### What you are asked to do
Gather every line below where "with" appears.

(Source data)
*****

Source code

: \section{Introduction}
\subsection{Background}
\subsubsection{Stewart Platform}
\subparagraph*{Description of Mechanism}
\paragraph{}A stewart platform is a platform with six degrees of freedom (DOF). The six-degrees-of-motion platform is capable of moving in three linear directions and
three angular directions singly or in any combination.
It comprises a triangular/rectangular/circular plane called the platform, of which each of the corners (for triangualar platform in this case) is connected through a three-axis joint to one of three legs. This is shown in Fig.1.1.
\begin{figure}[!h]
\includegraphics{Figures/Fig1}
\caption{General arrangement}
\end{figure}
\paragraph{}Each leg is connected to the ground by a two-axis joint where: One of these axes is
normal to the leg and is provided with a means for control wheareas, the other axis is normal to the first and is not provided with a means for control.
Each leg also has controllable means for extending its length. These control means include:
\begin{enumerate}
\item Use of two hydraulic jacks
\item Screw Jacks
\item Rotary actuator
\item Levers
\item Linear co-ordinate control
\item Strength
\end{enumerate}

*****

### Response
\paragraph{}A stewart platform is a platform with six degrees of freedom (DOF). The six-degrees-of-motion platform is capable of moving in three linear directions and
normal to the leg and is provided with a means for control wheareas, the other axis is normal to the first and is not provided with a means for control.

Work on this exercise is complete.